SZAs vary with latitude, season, and time of day. Ascending passes of the polar-orbiting A-train constellation cross the equator at approximately 13:30 local time, and SZAs for colocated retrievals therefore range from 8.58 to 80.04°. Due to the configuration of the MODIS swath, the viewing angle for colocated MODIS retrievals was near-nadir, ranging from 0.17 to 19.22°; the relatively low range for the viewing zenith angle (VZA) makes this variable well-controlled relative to the SZA. Fewer than 0.5 % of the valid CALIOP day and 0.05 % of valid near-nadir (<20°) VZA MODIS retrievals were selected.

4 Results

4.1 Arctic AOD seasonality

Above the Arctic circle, most passive sensors have limited wintertime data. However, reanalysis AODs in the Arctic may be influenced by assimilated passive sensor AODs just outside the region, so in this analysis we consider seasonality within a 60–72° N domain, from January 2007 to December 2021. Direct comparison of the seasonality of Arctic AODs from passive and lidar sensors is made challenging by the fact that there is considerable spatiotemporal variability in passive sensor data availability in the high latitudes. Figure 4 shows the spatial distribution of data availability above 60° N by instrument and season. In boreal spring (MAM), AVHRR, MISR, MODIS, and VIIRS monthly mean AODs primarily capture North Atlantic AODs, while in summer (JJA) most instruments show more uniform coverage; for MISR, MODIS, and VIIRS, autumn (SON) is characterized by a considerable latitudinal gradient in data availability, such that regionally-averaged autumnal Arctic AODs will primarily reflect sub-Arctic and low-Arctic values. As a result, characterizing Arctic AOD seasonality from the heterogeneous sampling of passive sensors is inherently challenging, and comparisons between active and passive sensors need to control for sampling biases.
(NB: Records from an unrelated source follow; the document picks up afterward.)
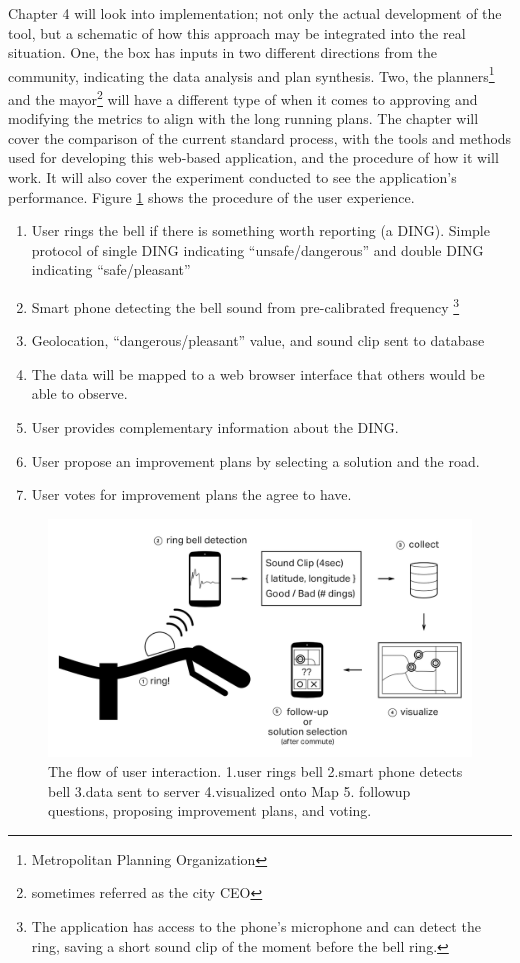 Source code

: Chapter 4 will look into implementation; not only the actual development of the tool, but a schematic of how this approach may be integrated into the real situation. 
 One, the box has inputs in two different directions from the community, indicating the data analysis and plan synthesis. Two, the planners\footnote{Metropolitan Planning Organization} and the mayor\footnote{sometimes referred as the city CEO} will have a different type of  when it comes to approving and modifying the metrics to align with the long running plans. The chapter will cover the comparison of the current standard process, with the tools and methods used for developing this web-based application, and the procedure of how it will work. It will also cover the  experiment conducted to see the application's performance. Figure \ref{fig:how} shows the procedure of the user experience. 
\begin{enumerate}
    \item User rings the bell if there is something worth reporting (a DING). Simple protocol of single DING indicating ``unsafe/dangerous'' and double DING indicating ``safe/pleasant''
    \item Smart phone detecting the bell sound from pre-calibrated frequency \footnote{The application has access to the phone's microphone and can detect the ring, saving a short sound clip of the moment before the bell ring. }
    \item Geolocation, ``dangerous/pleasant'' value, and sound clip sent to database
    \item The data will be mapped to a web browser interface that others would be able to observe.
    \item User provides complementary information about the DING.
    \item User propose an improvement plans by selecting a solution and the road.
    \item User votes for improvement plans the agree to have.
\end{enumerate}
\begin{figure}[!htb]
    \includegraphics[width=\textwidth]{chapters/1/fig/how_it_works.png}               
    \caption[how bike bump works]{
        The flow of user interaction. 1.user rings bell 2.smart phone detects bell 3.data sent to server 4.visualized onto Map 5. followup questions, proposing improvement plans, and voting.
    }
    \label{fig:how}
\end{figure}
Figure 4 From 2007–2021, the number of valid L3 monthly mean samples above 60° N by season, for six passive sensor data products.

To control for sampling biases, for each passive sensor we subsampled the CALIOP day datasets (both cloudfree and all-sky) to only months and gridcells where the passive sensor data were available. From each passive sensor and their corresponding subset of CALIOP AODs, we calculated area-weighted monthly mean 60–72° N AODs for each month, then found monthly medians from the 2007–2021 regionally-averaged AODs (Fig. 5). As this analysis is not a comparison of colocated retrievals, we also noted the number of months in the sampling period from which each monthly median value was calculated (blue numbers atop each subplot).
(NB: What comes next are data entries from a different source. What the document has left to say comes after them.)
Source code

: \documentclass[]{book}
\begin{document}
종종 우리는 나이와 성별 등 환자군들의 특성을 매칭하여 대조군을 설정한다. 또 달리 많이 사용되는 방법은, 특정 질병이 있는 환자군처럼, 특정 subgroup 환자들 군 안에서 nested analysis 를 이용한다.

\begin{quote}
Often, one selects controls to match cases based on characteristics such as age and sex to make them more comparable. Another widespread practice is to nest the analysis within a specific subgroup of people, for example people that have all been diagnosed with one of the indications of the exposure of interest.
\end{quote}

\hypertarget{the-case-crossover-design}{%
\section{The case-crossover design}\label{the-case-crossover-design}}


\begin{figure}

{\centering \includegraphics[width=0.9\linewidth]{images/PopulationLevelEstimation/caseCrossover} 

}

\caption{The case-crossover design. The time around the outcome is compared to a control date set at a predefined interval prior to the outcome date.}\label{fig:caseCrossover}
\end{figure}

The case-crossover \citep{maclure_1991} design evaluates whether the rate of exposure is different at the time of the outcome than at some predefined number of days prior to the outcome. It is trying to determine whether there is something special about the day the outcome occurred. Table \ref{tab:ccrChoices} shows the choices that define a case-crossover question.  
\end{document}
For MISR, MODIS, and VIIRS, the number of years with January samples is comparable to that with June samples. While AVHRR, POLDER, and SeaWiFS lack full year-round coverage, each (except AVHRR in February) has a similar number of sampled years in the low-light months as in mid-year. Given the relatively stable sampling across months, wintertime median AODs are as representative of the dataset as summertime values.

Figure 5 Median 60–72° N area-weighted L3 AOD from six passive sensors (assorted colors) versus CALIOP (day) all-sky (solid, yellow) and clearsky (dashed, yellow) products, subsampled to only gridcells and months in which the respective passive sensor data are available. The number of months in the sampling period (July 2007–December 2021) in which at least one gridcell was available for comparison are noted in blue above each subplot, and correspond to the monthly markers on the x axis below.
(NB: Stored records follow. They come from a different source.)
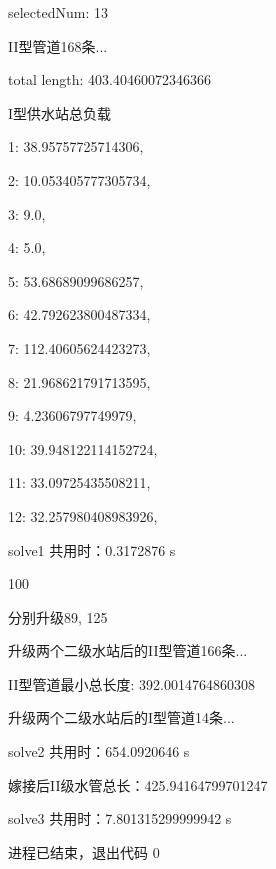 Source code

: \documentclass{cumcmthesis}
\begin{document}
\begin{appendices}
selectedNum: 13

II型管道168条...

total length: 403.40460072346366

I型供水站总负载

1: 38.95757725714306, 

2: 10.053405777305734,

3: 9.0, 

4: 5.0, 

5: 53.68689099686257, 

6: 42.792623800487334, 

7: 112.40605624423273, 

8: 21.968621791713595, 

9: 4.23606797749979, 

10: 39.948122114152724, 

11: 33.09725435508211, 

12: 32.257980408983926, 

solve1 共用时：0.3172876 s

100%

分别升级{89, 125}

升级两个二级水站后的II型管道166条... 

II型管道最小总长度: 392.0014764860308

升级两个二级水站后的I型管道14条...

solve2 共用时：654.0920646 s

嫁接后II级水管总长：425.94164799701247

solve3 共用时：7.801315299999942 s

进程已结束，退出代码 0

\end{appendices}
\end{document}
In each instance, pronounced differences in seasonality between CALIOP and passive sensors were evident despite controlling for sampling biases. All passive sensors (except SeaWiFS, which has no winter AODs) show substantially lower winter versus summer AODs; for MODIS, January AODs are nearly a fourth of July values. CALIOP, in contrast, exhibits the highest AODs in winter in every subsampling, for both the all-sky and cloudfree data products.

MODIS, SeaWiFS, and VIIRS (which all make use of the Deep Blue algorithm–SeaWiFS and VIIRS exclusively) show seasonal maxima in July, with secondary peaks in April. AVHRR also shows a July peak, but with little additional seasonal structure besides an abrupt decline in AOD in February. MISR and POLDER are the only passive sensor instruments in which AOD peaks in spring rather than summer, with instruments showing maxima in April and May, respectively. Both instruments provide additional constraints on the direction of scattering through multiple viewing angles, and as a result may better control for differences between high latitude spring versus summer viewing geometries.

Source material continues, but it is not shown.